[Start of Attachment]
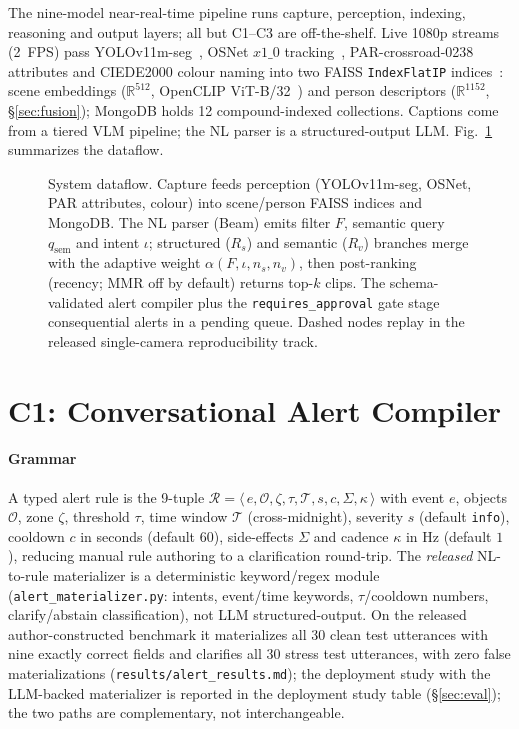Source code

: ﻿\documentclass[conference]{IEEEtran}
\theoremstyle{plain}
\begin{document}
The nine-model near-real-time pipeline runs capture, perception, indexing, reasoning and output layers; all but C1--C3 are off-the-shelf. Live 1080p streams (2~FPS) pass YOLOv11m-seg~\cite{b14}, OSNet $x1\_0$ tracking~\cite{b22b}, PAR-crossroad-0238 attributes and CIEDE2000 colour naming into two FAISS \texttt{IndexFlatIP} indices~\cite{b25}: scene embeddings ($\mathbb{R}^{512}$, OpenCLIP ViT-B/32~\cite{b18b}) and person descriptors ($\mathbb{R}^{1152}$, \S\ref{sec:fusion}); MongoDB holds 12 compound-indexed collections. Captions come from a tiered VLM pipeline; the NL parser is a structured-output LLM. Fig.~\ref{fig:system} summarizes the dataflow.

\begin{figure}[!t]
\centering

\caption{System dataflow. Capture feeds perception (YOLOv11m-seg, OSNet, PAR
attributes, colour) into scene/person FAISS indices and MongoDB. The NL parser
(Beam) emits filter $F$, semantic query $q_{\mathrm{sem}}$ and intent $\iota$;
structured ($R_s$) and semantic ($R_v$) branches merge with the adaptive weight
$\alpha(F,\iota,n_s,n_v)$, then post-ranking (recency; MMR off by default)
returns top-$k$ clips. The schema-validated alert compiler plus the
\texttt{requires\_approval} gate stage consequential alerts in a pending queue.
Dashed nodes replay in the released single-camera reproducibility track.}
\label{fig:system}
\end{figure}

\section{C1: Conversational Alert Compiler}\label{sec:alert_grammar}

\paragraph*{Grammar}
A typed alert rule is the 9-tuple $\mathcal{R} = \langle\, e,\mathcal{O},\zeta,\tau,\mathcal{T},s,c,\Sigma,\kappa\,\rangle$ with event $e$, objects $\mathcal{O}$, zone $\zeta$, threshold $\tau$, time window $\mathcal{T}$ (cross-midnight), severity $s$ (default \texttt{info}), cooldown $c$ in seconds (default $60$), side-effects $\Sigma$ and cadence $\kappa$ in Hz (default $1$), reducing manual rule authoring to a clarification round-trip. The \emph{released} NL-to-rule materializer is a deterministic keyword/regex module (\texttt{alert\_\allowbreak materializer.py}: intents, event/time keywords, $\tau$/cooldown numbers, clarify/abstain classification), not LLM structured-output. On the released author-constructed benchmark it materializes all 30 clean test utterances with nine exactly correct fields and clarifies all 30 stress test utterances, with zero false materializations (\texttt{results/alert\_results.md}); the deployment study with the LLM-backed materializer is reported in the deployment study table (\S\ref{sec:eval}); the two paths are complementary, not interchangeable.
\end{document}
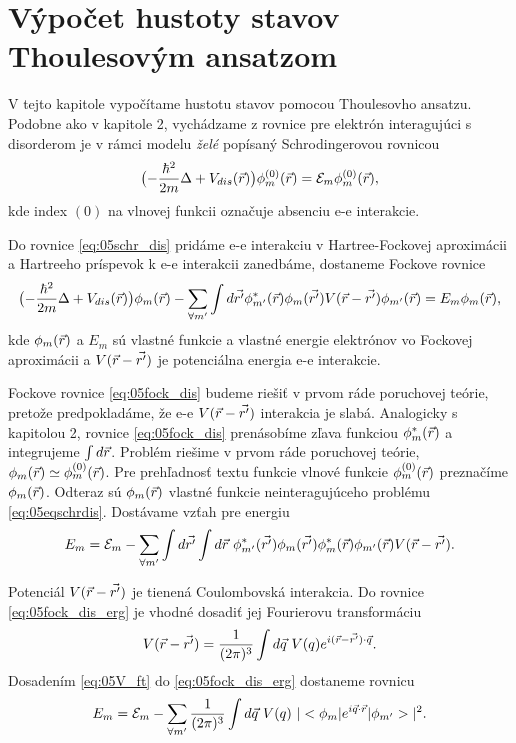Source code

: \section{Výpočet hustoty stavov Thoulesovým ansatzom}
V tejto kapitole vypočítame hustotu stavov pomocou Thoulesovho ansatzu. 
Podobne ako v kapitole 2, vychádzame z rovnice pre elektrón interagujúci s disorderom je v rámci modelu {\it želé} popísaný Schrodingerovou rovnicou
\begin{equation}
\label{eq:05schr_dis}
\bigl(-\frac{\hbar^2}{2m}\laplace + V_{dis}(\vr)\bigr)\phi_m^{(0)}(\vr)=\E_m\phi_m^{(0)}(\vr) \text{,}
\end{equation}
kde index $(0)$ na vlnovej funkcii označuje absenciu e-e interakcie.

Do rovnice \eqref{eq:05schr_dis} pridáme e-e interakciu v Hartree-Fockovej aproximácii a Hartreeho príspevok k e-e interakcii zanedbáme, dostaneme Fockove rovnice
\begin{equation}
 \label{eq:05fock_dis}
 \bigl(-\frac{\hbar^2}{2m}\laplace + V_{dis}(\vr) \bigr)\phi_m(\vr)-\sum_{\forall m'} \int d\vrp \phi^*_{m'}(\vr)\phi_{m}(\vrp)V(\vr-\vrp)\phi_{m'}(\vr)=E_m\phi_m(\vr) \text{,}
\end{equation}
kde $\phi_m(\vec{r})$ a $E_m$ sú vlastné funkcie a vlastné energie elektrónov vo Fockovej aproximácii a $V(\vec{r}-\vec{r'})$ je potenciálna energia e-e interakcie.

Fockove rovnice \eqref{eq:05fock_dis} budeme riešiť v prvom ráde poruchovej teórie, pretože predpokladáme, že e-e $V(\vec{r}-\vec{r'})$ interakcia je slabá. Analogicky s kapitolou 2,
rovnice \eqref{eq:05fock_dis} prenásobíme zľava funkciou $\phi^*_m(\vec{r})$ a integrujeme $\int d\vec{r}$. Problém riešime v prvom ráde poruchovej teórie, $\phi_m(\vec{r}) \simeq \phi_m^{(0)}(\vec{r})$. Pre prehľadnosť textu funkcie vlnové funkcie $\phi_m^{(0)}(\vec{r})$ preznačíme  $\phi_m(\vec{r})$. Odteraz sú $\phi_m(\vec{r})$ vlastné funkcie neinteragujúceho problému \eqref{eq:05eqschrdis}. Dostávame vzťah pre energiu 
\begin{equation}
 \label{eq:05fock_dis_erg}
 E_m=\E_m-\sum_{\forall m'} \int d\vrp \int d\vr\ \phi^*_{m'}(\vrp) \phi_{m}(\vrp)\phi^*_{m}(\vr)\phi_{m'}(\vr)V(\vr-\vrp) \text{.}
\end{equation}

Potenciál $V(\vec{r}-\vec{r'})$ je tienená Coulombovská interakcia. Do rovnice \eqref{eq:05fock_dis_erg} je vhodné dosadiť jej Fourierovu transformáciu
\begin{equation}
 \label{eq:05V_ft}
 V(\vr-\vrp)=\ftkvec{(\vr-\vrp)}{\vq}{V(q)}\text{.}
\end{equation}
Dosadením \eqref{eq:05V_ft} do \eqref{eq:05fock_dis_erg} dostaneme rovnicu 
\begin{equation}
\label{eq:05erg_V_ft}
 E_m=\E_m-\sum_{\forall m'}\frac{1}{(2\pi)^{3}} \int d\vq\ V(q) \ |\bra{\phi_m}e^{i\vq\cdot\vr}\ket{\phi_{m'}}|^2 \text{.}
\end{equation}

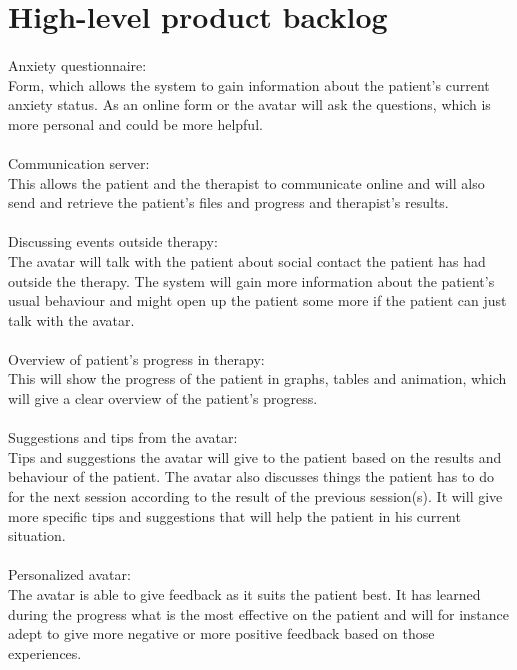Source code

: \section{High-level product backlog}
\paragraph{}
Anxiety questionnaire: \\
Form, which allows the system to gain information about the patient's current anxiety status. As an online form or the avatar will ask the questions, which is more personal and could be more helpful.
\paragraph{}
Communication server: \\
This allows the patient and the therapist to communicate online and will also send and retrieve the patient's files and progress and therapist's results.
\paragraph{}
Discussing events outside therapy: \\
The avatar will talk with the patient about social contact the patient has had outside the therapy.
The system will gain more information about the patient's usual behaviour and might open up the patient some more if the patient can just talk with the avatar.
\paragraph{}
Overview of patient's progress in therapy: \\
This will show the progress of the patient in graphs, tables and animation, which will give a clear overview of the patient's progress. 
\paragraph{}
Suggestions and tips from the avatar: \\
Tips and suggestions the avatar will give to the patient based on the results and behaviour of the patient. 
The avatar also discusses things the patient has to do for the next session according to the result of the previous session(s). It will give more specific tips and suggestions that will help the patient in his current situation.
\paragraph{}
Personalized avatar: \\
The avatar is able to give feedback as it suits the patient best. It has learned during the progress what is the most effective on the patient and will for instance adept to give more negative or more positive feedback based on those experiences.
[End of Attachment]
Exact copies of the lines from the one containing "d\vq\ V(q) \" through the final line of the data are required; pictures are to be omitted.

 E_m=\E_m-\sum_{\forall m'}\frac{1}{(2\pi)^{3}} \int d\vq\ V(q) \ |\bra{\phi_m}e^{i\vq\cdot\vr}\ket{\phi_{m'}}|^2 \text{.}
\end{equation}

Source code

: \section{High-level product backlog}
\paragraph{}
Anxiety questionnaire: \\
Form, which allows the system to gain information about the patient's current anxiety status. As an online form or the avatar will ask the questions, which is more personal and could be more helpful.
\paragraph{}
Communication server: \\
This allows the patient and the therapist to communicate online and will also send and retrieve the patient's files and progress and therapist's results.
\paragraph{}
Discussing events outside therapy: \\
The avatar will talk with the patient about social contact the patient has had outside the therapy.
The system will gain more information about the patient's usual behaviour and might open up the patient some more if the patient can just talk with the avatar.
\paragraph{}
Overview of patient's progress in therapy: \\
This will show the progress of the patient in graphs, tables and animation, which will give a clear overview of the patient's progress. 
\paragraph{}
Suggestions and tips from the avatar: \\
Tips and suggestions the avatar will give to the patient based on the results and behaviour of the patient. 
The avatar also discusses things the patient has to do for the next session according to the result of the previous session(s). It will give more specific tips and suggestions that will help the patient in his current situation.
\paragraph{}
Personalized avatar: \\
The avatar is able to give feedback as it suits the patient best. It has learned during the progress what is the most effective on the patient and will for instance adept to give more negative or more positive feedback based on those experiences.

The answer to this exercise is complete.